Vivianne Perret : L'escapologie était un art mineur de la magie jusqu'à ce que Houdini lui donne ses lettres de noblesse. Cet art de l'évasion (menottes, lien etc.) n'était alors jamais présenté comme un numéro en soi mais partie intégrante de la réalisation d'un tour (disparition ou substitution par exemple). Le développement du spiritualisme aux États-Unis au XIXe siècle a inspiré des numéros où les cordes qui ligotaient le magicien se dénouaient, non pas par habilité de l'artiste mais grâce aux esprits qu'il convoquait. Houdini, qui connaissait ces tours et les avait lui-même utilisé au début de sa carrière, laissa tomber le côté fantasmagorique pour faire de l'escapologie le sujet principal. Ce fut d'ailleurs à cette période que le mot fut formé à partir de l'anglais escape (échapper) et le suffixe (o) logie (étude scientifique). Il a pratiqué les deux formes classiques : caché (l'artiste est dissimulé le temps de se débarrasser de ses entraves) et à la vue du public (l'exemple le plus célèbre est Houdini se délivrant d'une camisole de force suspendu par les pieds au-dessus d'une foule en plein air). Il a initié une troisième forme : mettre sa vie en danger en cas d'échec (par exemple être immergé dans une malle dans une rivière). Ce qui l'a rendu célèbre au point de faire entrer en 1920 dans le dictionnaire le verbe to houdinize qui signifie se sortir miraculeusement d'une situation inextricable !

k-libre : Vous placez votre première intrigue dans le Chinatown de San Francisco quand l'acte d'exclusion de 1882 restreignait l'immigration chinoise. Cet acte a eu, entre autres, pour conséquence le développement de la prostitution orchestré par la pègre du secteur. Pourquoi confronter Houdini, poussé par Bess, à ce trafic humain ?
Vivianne Perret : Parce que chaque ville où Houdini a séjourné pour raisons personnelles ou professionnelles est porteuse d'une histoire qui lui est propre. En un sens, la ville est aussi un personnage dans mes intrigues. Or en 1899, lorsque Houdini se produit à San Francisco, Los Angeles n'est encore qu'une petite bourgade et le port de la côte Ouest concentre la plus grande communauté chinoise de tout le territoire. Plus de trente mille personnes s'entassent dans le quartier dit Chinatown et "l'esclavage jaune" qui prospère a de multiples incidences sur la ville (économiques, politiques etc.). Je me plais à intégrer autant de véritables personnages historiques que possible comme Donaldina Cameron qui sauvera beaucoup de jeunes femmes de la prostitution, afin de recréer l'atmosphère de l'époque.

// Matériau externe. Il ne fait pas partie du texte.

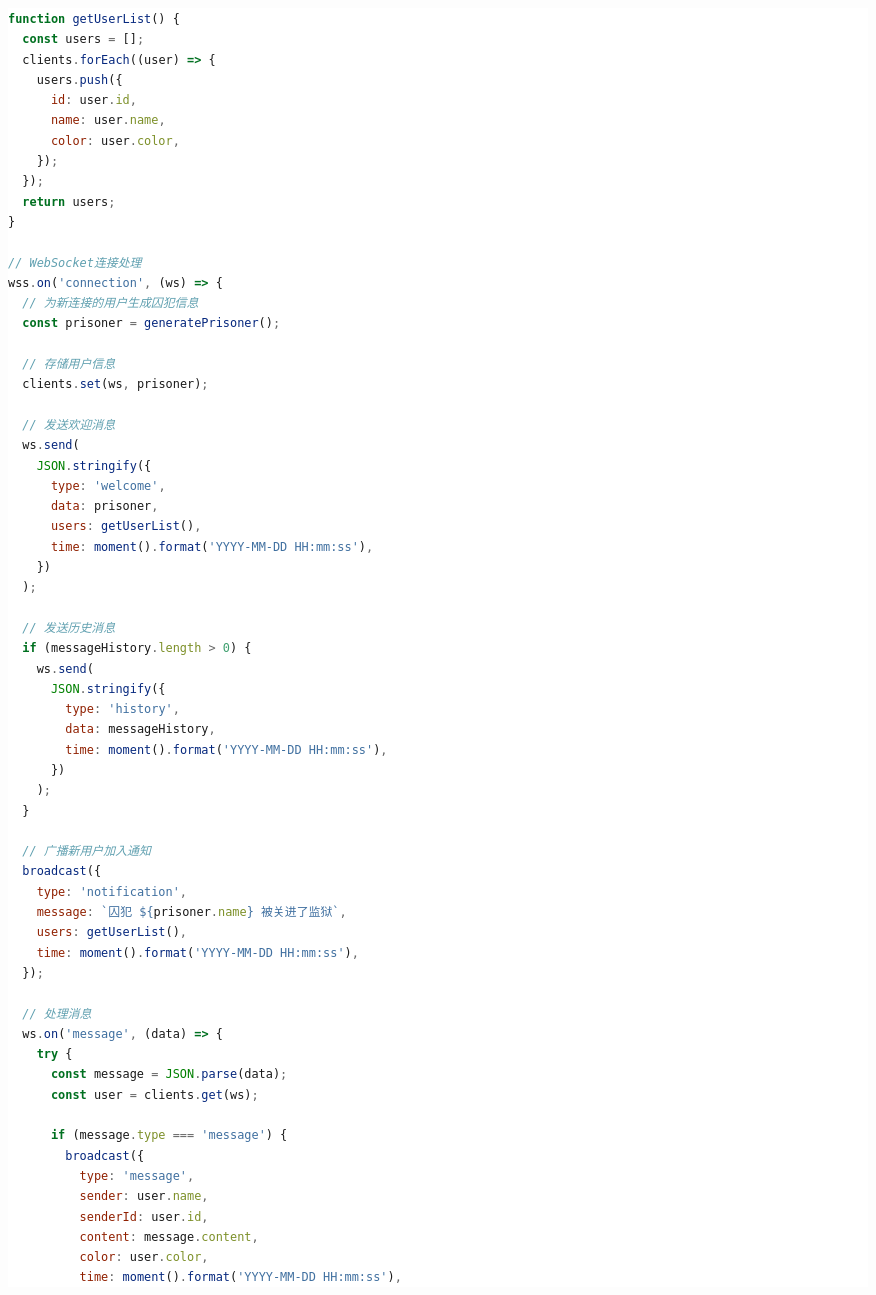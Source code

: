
 ```javascript
function getUserList() {
  const users = [];
  clients.forEach((user) => {
    users.push({
      id: user.id,
      name: user.name,
      color: user.color,
    });
  });
  return users;
}

// WebSocket连接处理
wss.on('connection', (ws) => {
  // 为新连接的用户生成囚犯信息
  const prisoner = generatePrisoner();

  // 存储用户信息
  clients.set(ws, prisoner);

  // 发送欢迎消息
  ws.send(
    JSON.stringify({
      type: 'welcome',
      data: prisoner,
      users: getUserList(),
      time: moment().format('YYYY-MM-DD HH:mm:ss'),
    })
  );

  // 发送历史消息
  if (messageHistory.length > 0) {
    ws.send(
      JSON.stringify({
        type: 'history',
        data: messageHistory,
        time: moment().format('YYYY-MM-DD HH:mm:ss'),
      })
    );
  }

  // 广播新用户加入通知
  broadcast({
    type: 'notification',
    message: `囚犯 ${prisoner.name} 被关进了监狱`,
    users: getUserList(),
    time: moment().format('YYYY-MM-DD HH:mm:ss'),
  });

  // 处理消息
  ws.on('message', (data) => {
    try {
      const message = JSON.parse(data);
      const user = clients.get(ws);

      if (message.type === 'message') {
        broadcast({
          type: 'message',
          sender: user.name,
          senderId: user.id,
          content: message.content,
          color: user.color,
          time: moment().format('YYYY-MM-DD HH:mm:ss'),
```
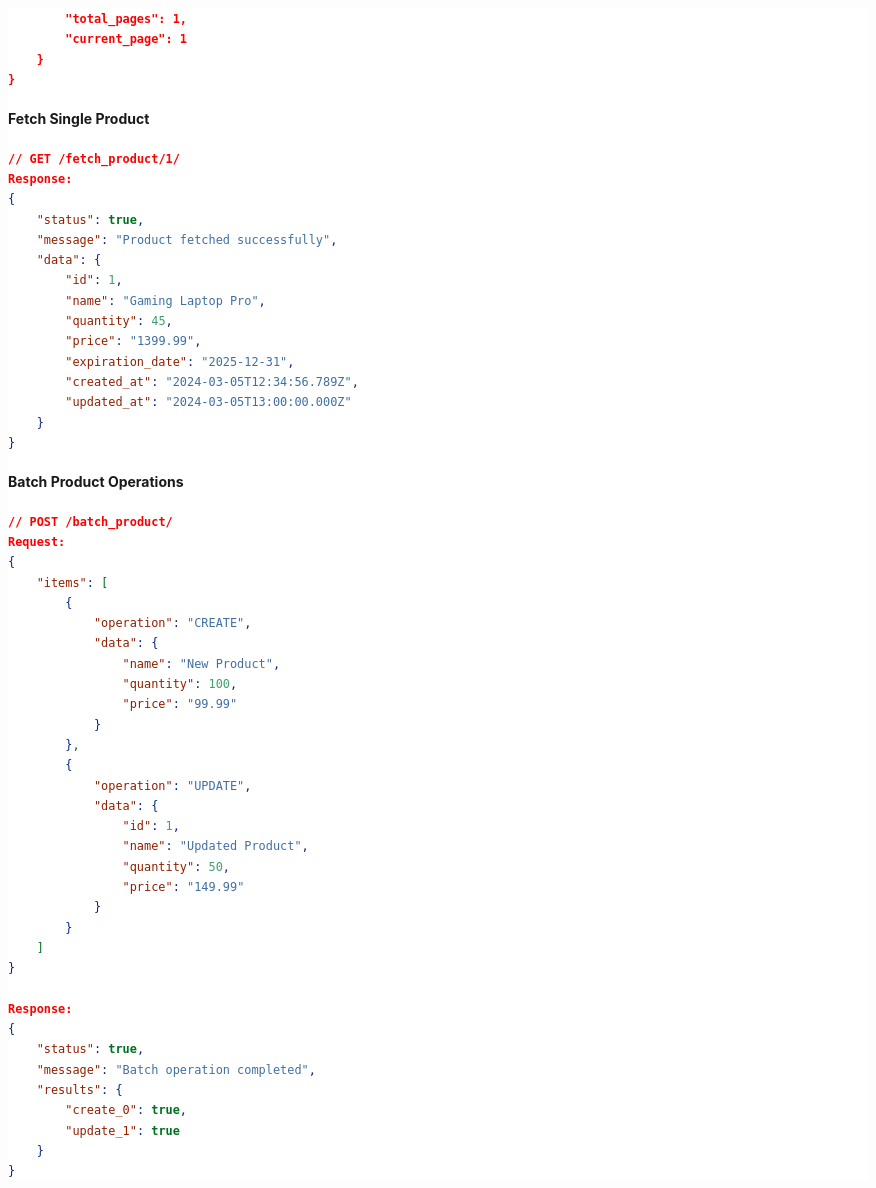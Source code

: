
 ```json
        "total_pages": 1,
        "current_page": 1
    }
}
```

#### Fetch Single Product

```json
// GET /fetch_product/1/
Response:
{
    "status": true,
    "message": "Product fetched successfully",
    "data": {
        "id": 1,
        "name": "Gaming Laptop Pro",
        "quantity": 45,
        "price": "1399.99",
        "expiration_date": "2025-12-31",
        "created_at": "2024-03-05T12:34:56.789Z",
        "updated_at": "2024-03-05T13:00:00.000Z"
    }
}
```

#### Batch Product Operations

```json
// POST /batch_product/
Request:
{
    "items": [
        {
            "operation": "CREATE",
            "data": {
                "name": "New Product",
                "quantity": 100,
                "price": "99.99"
            }
        },
        {
            "operation": "UPDATE",
            "data": {
                "id": 1,
                "name": "Updated Product",
                "quantity": 50,
                "price": "149.99"
            }
        }
    ]
}

Response:
{
    "status": true,
    "message": "Batch operation completed",
    "results": {
        "create_0": true,
        "update_1": true
    }
}
```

k-libre : Dans le troisième volume de votre série vous transportez Houdini à Budapest, sa ville natale. Vous décrivez de belle manière la ville et ses secrets. Séjournez-vous régulièrement à Budapest ? Vous citez un procès en diffamation attenté par Houdini à un officier de police allemand et au directeur d'un journal qui l'accusaient de frauder sur scène. A-t-il dû saisir souvent la justice ?
Vivianne Perret : J'ai séjourné à Budapest en vue de l'écriture du tome 3 et j'ai eu la chance de bénéficier d'excellents contacts pour mes recherches. Le roman se situe juste après un épisode particulier dans la carrière de Houdini où il gagne un procès en diffamation en Allemagne et reçoit les excuses de la police du Kaiser. Il n'était pas coutumier du fait de saisir la justice mais, par contre, il menait la vie dure à ses concurrents. Qui tentait d'imiter ses tours risquait de le voir débarquer dans la salle et passer un mauvais quart d'heure. Il interrompait le spectacle et défiait ses concurrents sur scène. La situation tournait rarement à leur avantage. La notoriété de Houdini grandissait et le public, lui, était ravi de la confrontation !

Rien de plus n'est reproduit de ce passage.